Published at 2016-10-21 13:29:06
Peter Nyquist - Vice President and Head of Investor Relations Jan Frykhammar - President and Chief Executive Officer Magnus Manderson - Executive Vice President Carl Mellander - Chief Financial Officer
Kai Korschelt - Bank of America Merrill Lynch Achal Sultania - Credit Suisse Sandeep Deshpande - JP Morgan Gareth Jenkins - UBS Pierre Ferragu - Bernstein Jess Lubert - Wells Fargo Simon Leopold - Raymond James Francois Meunier - Morgan Stanley
Welcome to the Ericsson’s Analyst and Media Conference Call for the Third Quarter Report. To view visual aide for this call, please log on to www.ericsson.com/press or www.ericsson.com/investors. [Operator Instructions] As a reminder, replay will be available on one hour after today’s conference. Peter Nyquist will now open the call.

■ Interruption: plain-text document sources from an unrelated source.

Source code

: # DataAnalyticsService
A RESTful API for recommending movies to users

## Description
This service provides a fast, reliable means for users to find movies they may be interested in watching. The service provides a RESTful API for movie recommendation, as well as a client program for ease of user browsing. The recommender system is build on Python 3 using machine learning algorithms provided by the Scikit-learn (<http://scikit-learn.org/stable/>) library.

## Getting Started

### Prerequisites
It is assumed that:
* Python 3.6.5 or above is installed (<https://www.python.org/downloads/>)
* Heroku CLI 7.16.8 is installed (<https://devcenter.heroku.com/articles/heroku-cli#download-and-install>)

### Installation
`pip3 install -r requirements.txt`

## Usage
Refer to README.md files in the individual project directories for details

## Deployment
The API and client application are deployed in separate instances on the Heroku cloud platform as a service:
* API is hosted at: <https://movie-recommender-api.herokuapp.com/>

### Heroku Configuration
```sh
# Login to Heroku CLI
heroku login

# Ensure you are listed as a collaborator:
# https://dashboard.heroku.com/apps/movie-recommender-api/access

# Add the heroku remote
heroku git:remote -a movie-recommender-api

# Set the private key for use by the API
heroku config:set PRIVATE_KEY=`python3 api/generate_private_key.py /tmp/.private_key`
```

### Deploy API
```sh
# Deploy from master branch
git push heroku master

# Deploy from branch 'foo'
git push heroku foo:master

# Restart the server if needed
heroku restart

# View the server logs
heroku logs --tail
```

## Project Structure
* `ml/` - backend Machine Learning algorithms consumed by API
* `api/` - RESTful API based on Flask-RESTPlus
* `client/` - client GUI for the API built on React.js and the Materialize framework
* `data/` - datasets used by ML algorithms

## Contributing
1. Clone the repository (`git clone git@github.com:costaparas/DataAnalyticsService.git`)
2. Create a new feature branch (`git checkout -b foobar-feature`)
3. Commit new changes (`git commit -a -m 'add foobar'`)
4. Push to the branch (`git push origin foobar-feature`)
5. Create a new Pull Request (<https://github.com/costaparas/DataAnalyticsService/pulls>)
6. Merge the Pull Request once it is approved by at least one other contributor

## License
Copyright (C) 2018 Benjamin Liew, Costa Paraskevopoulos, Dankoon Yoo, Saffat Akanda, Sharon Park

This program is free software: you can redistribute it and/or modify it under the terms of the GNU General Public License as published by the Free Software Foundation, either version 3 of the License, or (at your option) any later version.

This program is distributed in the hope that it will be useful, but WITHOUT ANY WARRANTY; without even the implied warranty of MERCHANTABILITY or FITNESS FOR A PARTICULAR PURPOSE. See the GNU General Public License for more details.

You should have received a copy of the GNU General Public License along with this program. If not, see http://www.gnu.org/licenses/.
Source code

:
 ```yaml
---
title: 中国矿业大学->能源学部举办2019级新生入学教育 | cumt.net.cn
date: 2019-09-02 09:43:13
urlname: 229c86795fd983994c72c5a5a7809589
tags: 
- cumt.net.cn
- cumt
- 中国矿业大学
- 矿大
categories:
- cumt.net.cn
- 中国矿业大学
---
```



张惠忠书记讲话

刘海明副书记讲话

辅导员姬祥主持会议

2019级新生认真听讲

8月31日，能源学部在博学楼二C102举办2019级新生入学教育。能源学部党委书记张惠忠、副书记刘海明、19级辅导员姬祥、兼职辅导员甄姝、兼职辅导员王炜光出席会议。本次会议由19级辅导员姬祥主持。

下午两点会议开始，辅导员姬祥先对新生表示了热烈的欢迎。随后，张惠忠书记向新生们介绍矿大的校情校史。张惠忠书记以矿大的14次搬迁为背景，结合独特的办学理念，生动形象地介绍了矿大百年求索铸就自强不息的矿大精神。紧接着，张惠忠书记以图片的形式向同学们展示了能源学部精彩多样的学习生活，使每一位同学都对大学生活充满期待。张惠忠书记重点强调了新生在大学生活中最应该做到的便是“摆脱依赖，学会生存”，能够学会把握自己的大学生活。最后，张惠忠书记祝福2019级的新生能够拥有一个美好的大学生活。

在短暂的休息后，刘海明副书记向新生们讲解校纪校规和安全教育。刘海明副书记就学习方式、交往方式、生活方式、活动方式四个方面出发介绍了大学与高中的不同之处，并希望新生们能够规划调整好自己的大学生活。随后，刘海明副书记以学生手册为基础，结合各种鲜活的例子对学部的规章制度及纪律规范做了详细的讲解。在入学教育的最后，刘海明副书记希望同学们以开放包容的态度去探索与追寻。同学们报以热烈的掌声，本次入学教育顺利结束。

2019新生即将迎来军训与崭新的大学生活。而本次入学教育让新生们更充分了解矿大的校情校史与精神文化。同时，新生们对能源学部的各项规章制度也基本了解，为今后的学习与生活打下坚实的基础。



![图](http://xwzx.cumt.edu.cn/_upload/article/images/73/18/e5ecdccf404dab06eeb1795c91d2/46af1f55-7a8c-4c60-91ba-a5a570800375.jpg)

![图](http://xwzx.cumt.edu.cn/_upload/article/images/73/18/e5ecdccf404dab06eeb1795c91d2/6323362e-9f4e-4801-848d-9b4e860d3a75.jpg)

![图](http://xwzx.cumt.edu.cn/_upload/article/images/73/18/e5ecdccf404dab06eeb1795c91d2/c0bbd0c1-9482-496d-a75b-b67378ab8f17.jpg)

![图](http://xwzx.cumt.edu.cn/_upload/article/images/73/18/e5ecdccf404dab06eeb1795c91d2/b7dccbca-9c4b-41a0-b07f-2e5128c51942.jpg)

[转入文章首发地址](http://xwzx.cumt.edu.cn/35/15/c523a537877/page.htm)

Thank you operator and hello everyone and welcome to our call today. With me here today I have Jan Frykhammar, President and CEO; Magnus Manderson, Executive Vice President and Carl Mellander, Chief Financial Officer. During the call today, we will be making forward-looking statements. These statements are based on our current expectations and certain planning assumptions, which are subject to risks and uncertainties. The actual results may differ materially due to factors mentioned in today’s press release and discussed in this conference call. We encourage you to read about these risks and uncertainties in our earnings report as well as in our annual report. With that said, I would like to handover to you Jan. please.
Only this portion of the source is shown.